Despite only getting a website in 2015 – Schmidt said the museum was “in the Stone Age” – the Uffizi has become an unlikely social media phenomenon, with nearly 700,000 followers on Instagram; over 100,000 on TikTok and nearly 128,000 on Facebook.
It also recently launched a YouTube cooking show called “Uffizi da Mangiare” (or “Uffizi on the Plate”) in which chefs prepare meals inspired by works in the collection.
Schmidt said he is seeing results; visitors aged 19 to 25 “more than doubled” in the year leading up to 2020, he said.
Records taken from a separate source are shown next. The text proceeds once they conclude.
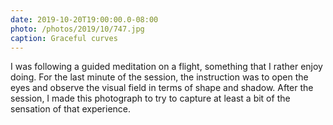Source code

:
 ```yaml
---
date: 2019-10-20T19:00:00.0-08:00
photo: /photos/2019/10/747.jpg
caption: Graceful curves
---
```


I was following a guided meditation on a flight, something that I rather enjoy doing. For the last minute of the session, the instruction was to open the eyes and observe the visual field in terms of shape and shadow. After the session, I made this photograph to try to capture at least a bit of the sensation of that experience.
Likewise, Galansino said that by displaying contemporary artists — such as Ai Weiwei and, next fall, Olafur Eliasson — his museum has attracted a new audience, more than 30 percent of whom are under the age of 30.
Given the efforts of museums such as the Strozzi and the Uffizi, as well as Florence’s convenient location between the cosmopolitan centers of Rome and Milan, Galansino said he is confident that Florence can become “a contemporary art city.”
“I think we’ve convinced the public that contemporary art is just as important as old masters,” Galansino said. “People lost the perception of Florence as a living place, but it is still a living place. It’s not just living in the past.”